Comments on Lyotard's concept of "obligation" from Just Gaming

1.) Obligation cannot be "justified" (22). Obligation cannot be known or theorized.

1.a) Lyotard derives it from narrative pragmatics. "Someone speaks to me; he places me under an obligation. This is precisely what Levinas has been thinking. What kind of obligation? The obligation to retell. But not necessarily to my teller. I am not obligated to give it back to him, no, that is not it; but I am obligated in the way of a relay that may not keep its charge but must pass it on" (31).

1.b) The "must pass it on" is prescriptive; it is a command that is in the very nature of the obligation. It can be defined as tradition. It is an ethical basis for justice and in the form of Austin's "performative" utterance.

1.c) Obligation is an aspect of language. "What does language want of me?" (98)

1.d) Obligation is a feeling (69). Yet this raises a question of the existential body which is not part of discursive pragmatics?

2.) "I am obligated before any freedom" (37). 2.a) This contrasts, for example, with Sartre's idea of a freedom before essence, the freedom he exerts because he lacks a "superego" (The Words p.11).

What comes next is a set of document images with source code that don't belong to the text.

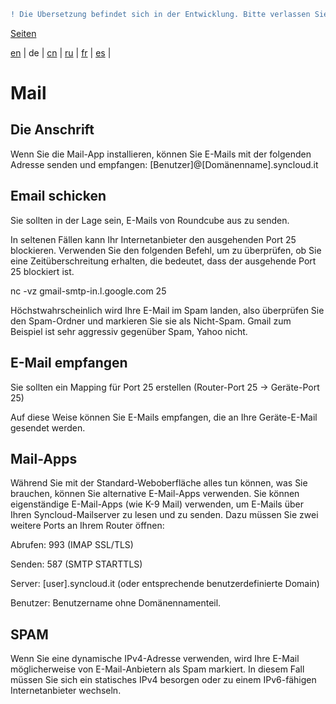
 ```diff
! Die Übersetzung befindet sich in der Entwicklung. Bitte verlassen Sie sich auf die englische Originalversion.
```

[Seiten](https://github.com/syncloud/docs/blob/master/de/index.md#seiten)

[en](https://github.com/syncloud/platform/wiki/Mail) | 
de | 
[cn](https://github.com/syncloud/docs/blob/master/cn/content/Mail.md) | 
[ru](https://github.com/syncloud/docs/blob/master/ru/content/Mail.md) | 
[fr](https://github.com/syncloud/docs/blob/master/fr/content/Mail.md) | 
[es](https://github.com/syncloud/docs/blob/master/es/content/Mail.md) | 

# Mail

## Die Anschrift

Wenn Sie die Mail-App installieren, können Sie E-Mails mit der folgenden Adresse senden und empfangen: [Benutzer]@[Domänenname].syncloud.it

## Email schicken

Sie sollten in der Lage sein, E-Mails von Roundcube aus zu senden.

In seltenen Fällen kann Ihr Internetanbieter den ausgehenden Port 25 blockieren. Verwenden Sie den folgenden Befehl, um zu überprüfen, ob Sie eine Zeitüberschreitung erhalten, die bedeutet, dass der ausgehende Port 25 blockiert ist.

nc -vz gmail-smtp-in.l.google.com 25

Höchstwahrscheinlich wird Ihre E-Mail im Spam landen, also überprüfen Sie den Spam-Ordner und markieren Sie sie als Nicht-Spam. Gmail zum Beispiel ist sehr aggressiv gegenüber Spam, Yahoo nicht.

## E-Mail empfangen

Sie sollten ein Mapping für Port 25 erstellen (Router-Port 25 -> Geräte-Port 25)

Auf diese Weise können Sie E-Mails empfangen, die an Ihre Geräte-E-Mail gesendet werden.

## Mail-Apps

Während Sie mit der Standard-Weboberfläche alles tun können, was Sie brauchen, können Sie alternative E-Mail-Apps verwenden. Sie können eigenständige E-Mail-Apps (wie K-9 Mail) verwenden, um E-Mails über Ihren Syncloud-Mailserver zu lesen und zu senden. Dazu müssen Sie zwei weitere Ports an Ihrem Router öffnen:

Abrufen: 993 (IMAP SSL/TLS)

Senden: 587 (SMTP STARTTLS)

Server: [user].syncloud.it (oder entsprechende benutzerdefinierte Domain)

Benutzer: Benutzername ohne Domänennamenteil.

## SPAM

Wenn Sie eine dynamische IPv4-Adresse verwenden, wird Ihre E-Mail möglicherweise von E-Mail-Anbietern als Spam markiert. In diesem Fall müssen Sie sich ein statisches IPv4 besorgen oder zu einem IPv6-fähigen Internetanbieter wechseln.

2.b) The priority of obligation contextualizes rusing. It is a limitation on the freedom to speak merely because one can ruse only within a prior context, a language game. One can revise or retell only that which has been told. Obligation focuses on the receiver, on the priority of the listener (33 and 37).

3.) Obligation is political not merely personal. 4.) Because the listener is free to ruse, obligation is pagan.